» **Task data**:
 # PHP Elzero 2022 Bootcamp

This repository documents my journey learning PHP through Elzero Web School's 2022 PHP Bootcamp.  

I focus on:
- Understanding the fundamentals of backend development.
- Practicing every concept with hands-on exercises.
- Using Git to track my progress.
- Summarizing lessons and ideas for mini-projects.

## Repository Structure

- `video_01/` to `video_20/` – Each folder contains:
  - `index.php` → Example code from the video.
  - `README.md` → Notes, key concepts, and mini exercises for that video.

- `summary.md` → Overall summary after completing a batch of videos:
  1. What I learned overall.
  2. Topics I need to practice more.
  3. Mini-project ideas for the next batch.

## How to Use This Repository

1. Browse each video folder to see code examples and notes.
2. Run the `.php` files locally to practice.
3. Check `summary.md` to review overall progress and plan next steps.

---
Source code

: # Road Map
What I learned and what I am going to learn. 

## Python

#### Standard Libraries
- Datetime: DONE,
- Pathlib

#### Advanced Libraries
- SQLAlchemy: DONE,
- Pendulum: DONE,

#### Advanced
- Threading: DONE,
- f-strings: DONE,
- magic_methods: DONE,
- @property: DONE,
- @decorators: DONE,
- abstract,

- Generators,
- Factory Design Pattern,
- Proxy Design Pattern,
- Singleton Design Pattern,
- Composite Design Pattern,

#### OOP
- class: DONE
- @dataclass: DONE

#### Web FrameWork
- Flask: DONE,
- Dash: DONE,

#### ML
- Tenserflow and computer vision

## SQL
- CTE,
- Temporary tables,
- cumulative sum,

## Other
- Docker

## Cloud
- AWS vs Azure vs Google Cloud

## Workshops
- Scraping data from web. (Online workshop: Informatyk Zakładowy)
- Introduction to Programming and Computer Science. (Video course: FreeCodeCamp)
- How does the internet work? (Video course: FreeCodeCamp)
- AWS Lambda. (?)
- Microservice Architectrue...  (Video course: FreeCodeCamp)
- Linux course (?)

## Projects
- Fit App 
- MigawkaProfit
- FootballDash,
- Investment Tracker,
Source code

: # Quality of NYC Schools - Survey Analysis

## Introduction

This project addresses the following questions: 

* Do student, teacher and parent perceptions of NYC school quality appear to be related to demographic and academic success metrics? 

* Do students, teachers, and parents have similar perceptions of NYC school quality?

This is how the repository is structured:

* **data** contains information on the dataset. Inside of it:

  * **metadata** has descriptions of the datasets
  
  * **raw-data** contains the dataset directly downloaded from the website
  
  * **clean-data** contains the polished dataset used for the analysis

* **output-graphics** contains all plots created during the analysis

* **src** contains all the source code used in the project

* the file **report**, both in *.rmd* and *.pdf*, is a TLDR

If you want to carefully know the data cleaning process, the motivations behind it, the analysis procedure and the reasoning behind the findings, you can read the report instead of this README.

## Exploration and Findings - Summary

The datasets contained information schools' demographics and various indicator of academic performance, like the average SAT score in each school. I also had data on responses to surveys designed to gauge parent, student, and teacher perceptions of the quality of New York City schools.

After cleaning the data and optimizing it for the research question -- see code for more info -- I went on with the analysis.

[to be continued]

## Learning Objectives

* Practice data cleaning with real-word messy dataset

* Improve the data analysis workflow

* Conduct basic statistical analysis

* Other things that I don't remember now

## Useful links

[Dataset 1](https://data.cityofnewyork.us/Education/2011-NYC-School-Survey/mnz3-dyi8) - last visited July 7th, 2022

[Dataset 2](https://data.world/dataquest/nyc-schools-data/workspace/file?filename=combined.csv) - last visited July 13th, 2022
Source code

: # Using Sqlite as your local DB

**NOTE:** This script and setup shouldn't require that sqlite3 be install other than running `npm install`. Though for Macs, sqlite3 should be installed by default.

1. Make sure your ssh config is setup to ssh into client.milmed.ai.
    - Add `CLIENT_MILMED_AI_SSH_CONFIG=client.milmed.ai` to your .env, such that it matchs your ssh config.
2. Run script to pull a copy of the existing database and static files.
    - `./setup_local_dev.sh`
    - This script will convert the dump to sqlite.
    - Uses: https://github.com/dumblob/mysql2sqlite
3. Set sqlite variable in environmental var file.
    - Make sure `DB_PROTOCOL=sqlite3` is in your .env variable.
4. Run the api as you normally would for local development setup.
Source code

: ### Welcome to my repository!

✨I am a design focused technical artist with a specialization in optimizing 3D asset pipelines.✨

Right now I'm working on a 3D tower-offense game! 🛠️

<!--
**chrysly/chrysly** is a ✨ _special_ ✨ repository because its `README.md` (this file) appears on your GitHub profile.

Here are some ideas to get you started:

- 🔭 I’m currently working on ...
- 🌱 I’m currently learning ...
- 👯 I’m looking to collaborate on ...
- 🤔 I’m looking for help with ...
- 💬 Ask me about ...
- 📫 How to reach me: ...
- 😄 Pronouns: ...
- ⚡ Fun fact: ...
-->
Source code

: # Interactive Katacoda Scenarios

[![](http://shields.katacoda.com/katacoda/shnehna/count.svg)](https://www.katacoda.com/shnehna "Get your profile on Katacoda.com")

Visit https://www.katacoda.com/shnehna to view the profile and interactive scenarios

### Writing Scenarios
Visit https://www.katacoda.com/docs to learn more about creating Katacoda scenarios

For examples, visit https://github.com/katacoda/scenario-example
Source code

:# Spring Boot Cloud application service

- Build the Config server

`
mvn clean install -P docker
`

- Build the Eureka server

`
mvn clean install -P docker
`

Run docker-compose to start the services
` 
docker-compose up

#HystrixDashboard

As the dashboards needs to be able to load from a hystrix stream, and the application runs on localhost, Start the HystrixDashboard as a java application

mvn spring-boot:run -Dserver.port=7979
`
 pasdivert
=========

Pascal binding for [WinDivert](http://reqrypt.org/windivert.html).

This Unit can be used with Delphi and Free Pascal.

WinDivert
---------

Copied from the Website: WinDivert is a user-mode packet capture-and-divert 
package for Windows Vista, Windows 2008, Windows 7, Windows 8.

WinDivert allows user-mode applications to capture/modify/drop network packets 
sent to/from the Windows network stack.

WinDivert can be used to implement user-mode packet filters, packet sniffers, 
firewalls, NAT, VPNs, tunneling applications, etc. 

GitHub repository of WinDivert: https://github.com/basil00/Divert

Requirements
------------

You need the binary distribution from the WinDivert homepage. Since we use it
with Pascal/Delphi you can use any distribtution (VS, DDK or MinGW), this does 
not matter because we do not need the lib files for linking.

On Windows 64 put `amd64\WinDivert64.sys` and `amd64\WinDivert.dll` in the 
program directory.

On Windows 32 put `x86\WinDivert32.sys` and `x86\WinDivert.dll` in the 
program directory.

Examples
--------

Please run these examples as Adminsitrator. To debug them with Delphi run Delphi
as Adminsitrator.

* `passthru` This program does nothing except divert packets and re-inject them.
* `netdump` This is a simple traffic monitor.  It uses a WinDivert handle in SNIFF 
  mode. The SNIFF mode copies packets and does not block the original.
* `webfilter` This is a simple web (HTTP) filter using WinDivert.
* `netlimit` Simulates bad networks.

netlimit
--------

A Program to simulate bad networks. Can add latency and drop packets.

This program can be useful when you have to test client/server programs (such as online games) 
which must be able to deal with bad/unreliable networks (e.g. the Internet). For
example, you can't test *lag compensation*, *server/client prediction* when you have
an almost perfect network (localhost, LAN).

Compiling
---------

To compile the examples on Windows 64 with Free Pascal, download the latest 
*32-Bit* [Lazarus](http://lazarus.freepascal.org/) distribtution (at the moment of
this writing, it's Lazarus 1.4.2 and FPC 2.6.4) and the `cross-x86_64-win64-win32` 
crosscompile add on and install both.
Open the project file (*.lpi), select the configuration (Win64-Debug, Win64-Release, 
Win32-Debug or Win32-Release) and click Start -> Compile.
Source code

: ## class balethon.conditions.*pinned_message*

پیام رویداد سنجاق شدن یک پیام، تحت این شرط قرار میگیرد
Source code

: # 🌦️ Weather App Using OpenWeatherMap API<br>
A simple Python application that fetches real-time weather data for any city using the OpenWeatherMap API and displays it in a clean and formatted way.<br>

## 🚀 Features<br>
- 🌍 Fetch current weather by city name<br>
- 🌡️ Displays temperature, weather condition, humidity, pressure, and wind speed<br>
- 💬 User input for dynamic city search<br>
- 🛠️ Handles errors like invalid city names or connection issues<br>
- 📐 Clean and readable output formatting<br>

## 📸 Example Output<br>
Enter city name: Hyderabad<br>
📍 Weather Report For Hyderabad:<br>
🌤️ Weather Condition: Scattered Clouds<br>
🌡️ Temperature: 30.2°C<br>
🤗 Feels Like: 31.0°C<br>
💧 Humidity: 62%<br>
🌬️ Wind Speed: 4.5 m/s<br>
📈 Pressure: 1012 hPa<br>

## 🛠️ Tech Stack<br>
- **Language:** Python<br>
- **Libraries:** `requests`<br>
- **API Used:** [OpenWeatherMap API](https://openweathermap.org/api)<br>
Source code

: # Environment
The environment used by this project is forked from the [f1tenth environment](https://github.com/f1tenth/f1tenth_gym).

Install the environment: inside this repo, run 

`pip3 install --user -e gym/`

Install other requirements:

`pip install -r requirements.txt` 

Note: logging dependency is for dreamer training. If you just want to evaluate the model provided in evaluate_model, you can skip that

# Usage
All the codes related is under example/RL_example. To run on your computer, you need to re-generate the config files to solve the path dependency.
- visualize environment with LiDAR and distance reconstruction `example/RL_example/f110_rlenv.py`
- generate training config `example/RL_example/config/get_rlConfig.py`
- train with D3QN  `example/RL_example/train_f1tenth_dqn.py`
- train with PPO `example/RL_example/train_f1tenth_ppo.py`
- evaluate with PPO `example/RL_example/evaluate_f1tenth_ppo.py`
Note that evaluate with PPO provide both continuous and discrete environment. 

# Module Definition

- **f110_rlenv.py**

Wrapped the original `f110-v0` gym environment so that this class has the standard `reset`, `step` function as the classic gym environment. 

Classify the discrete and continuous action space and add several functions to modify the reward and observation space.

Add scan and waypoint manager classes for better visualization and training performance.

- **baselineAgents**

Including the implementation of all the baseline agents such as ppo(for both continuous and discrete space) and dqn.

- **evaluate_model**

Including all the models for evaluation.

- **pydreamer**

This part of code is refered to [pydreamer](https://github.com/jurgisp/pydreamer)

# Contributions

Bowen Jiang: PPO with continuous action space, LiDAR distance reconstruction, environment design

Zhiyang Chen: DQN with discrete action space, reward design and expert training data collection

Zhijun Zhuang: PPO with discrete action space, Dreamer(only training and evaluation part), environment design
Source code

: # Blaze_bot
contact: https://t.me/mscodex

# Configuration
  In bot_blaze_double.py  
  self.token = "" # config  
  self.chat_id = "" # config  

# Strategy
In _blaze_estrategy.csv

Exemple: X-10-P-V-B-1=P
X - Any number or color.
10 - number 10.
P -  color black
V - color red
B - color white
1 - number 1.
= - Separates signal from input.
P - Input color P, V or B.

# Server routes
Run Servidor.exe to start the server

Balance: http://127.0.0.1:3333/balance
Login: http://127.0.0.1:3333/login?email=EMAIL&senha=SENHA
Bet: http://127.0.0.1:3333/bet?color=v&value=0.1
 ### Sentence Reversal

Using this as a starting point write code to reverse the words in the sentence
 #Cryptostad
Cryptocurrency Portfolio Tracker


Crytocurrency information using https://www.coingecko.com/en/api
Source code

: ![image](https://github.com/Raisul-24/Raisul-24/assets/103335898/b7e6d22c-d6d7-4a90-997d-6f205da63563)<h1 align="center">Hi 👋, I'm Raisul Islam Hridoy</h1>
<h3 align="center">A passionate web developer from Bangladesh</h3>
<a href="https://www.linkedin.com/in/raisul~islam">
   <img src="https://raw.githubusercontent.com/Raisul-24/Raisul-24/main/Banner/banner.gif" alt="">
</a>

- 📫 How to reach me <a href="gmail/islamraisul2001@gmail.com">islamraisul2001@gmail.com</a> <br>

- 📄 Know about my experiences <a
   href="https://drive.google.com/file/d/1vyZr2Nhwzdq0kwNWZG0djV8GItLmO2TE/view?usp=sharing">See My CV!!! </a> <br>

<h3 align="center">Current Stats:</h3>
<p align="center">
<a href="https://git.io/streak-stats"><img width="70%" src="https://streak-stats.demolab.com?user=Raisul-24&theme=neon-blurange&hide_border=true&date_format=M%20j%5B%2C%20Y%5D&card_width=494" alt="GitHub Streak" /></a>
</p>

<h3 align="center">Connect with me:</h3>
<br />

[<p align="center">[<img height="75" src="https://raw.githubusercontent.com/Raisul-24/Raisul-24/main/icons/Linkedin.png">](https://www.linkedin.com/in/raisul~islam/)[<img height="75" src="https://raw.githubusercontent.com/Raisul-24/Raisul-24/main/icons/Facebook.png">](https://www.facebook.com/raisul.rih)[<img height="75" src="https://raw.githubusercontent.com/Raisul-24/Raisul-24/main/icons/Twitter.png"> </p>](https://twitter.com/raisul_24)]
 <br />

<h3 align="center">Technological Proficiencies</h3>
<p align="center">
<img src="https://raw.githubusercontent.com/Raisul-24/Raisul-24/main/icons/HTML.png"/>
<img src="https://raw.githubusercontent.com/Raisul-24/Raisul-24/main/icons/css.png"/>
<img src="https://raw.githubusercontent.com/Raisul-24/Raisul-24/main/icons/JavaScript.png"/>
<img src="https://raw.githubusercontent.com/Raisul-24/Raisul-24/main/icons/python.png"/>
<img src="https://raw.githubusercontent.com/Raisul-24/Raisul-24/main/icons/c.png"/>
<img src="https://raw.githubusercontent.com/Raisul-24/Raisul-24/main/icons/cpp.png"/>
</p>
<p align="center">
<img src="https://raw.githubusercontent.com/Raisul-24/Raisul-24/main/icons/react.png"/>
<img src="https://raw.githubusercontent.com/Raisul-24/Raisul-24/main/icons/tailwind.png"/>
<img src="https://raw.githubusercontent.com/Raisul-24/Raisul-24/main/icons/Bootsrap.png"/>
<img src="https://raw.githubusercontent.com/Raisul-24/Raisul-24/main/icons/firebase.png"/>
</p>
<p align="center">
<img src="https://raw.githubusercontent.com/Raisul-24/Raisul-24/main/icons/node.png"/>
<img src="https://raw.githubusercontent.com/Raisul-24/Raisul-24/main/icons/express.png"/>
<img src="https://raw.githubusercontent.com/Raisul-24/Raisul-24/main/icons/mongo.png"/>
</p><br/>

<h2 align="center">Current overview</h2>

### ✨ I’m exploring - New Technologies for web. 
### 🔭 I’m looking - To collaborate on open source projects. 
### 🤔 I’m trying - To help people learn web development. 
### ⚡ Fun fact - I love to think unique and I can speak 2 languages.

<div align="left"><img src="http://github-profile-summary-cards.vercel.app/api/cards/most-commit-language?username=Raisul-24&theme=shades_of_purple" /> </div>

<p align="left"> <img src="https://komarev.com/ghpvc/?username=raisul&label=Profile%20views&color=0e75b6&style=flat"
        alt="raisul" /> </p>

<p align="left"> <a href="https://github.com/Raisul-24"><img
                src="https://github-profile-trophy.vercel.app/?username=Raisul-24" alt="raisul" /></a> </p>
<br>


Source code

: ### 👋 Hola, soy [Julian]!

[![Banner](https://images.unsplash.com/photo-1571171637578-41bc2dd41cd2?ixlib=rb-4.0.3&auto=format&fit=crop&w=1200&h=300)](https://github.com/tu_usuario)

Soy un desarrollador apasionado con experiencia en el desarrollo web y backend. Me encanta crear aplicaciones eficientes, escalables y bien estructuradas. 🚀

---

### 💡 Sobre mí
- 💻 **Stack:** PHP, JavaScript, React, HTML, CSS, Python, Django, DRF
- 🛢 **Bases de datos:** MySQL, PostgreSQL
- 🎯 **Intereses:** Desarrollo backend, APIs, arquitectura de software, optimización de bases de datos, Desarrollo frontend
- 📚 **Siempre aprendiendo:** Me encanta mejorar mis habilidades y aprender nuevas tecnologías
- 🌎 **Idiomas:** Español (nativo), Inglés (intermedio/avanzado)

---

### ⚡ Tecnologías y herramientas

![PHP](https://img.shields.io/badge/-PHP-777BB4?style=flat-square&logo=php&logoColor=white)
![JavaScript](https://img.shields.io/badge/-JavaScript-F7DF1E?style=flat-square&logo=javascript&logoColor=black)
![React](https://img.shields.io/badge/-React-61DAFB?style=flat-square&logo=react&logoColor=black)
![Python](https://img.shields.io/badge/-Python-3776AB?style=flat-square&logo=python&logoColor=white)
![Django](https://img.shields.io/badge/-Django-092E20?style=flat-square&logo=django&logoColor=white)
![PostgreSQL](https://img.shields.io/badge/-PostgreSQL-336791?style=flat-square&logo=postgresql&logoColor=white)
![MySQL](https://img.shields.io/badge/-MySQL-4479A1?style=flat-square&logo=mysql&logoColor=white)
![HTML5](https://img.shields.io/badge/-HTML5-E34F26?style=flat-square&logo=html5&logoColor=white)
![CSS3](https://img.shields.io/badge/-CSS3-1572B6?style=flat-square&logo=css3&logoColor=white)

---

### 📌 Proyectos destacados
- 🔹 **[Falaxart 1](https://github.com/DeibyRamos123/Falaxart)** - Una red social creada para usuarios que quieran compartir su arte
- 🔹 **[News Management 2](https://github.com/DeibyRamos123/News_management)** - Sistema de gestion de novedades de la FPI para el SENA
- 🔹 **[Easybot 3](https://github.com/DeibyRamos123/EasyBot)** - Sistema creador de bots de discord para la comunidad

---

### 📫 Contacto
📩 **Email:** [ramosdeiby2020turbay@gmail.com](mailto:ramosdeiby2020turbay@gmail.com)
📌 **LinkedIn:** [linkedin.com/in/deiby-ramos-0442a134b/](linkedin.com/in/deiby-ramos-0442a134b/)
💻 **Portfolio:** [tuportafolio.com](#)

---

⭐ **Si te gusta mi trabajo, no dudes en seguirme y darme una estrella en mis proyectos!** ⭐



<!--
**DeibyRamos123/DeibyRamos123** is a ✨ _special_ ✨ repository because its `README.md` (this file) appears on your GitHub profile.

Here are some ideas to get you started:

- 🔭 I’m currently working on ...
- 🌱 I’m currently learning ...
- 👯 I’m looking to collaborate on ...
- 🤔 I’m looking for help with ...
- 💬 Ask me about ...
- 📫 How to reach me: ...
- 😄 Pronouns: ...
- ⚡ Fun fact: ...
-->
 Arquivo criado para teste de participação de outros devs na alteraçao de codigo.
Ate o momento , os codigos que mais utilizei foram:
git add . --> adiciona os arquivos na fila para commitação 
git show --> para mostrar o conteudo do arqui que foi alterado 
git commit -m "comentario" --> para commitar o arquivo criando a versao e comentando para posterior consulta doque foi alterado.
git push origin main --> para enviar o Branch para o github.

» **Work to be completed**: Beginning at the first line of the records, retype exactly every line up to and including the one with "1. What I learned overall.".

» **Task solution**:
 # PHP Elzero 2022 Bootcamp

This repository documents my journey learning PHP through Elzero Web School's 2022 PHP Bootcamp.  

I focus on:
- Understanding the fundamentals of backend development.
- Practicing every concept with hands-on exercises.
- Using Git to track my progress.
- Summarizing lessons and ideas for mini-projects.

## Repository Structure

- `video_01/` to `video_20/` – Each folder contains:
  - `index.php` → Example code from the video.
  - `README.md` → Notes, key concepts, and mini exercises for that video.

- `summary.md` → Overall summary after completing a batch of videos:
  1. What I learned overall.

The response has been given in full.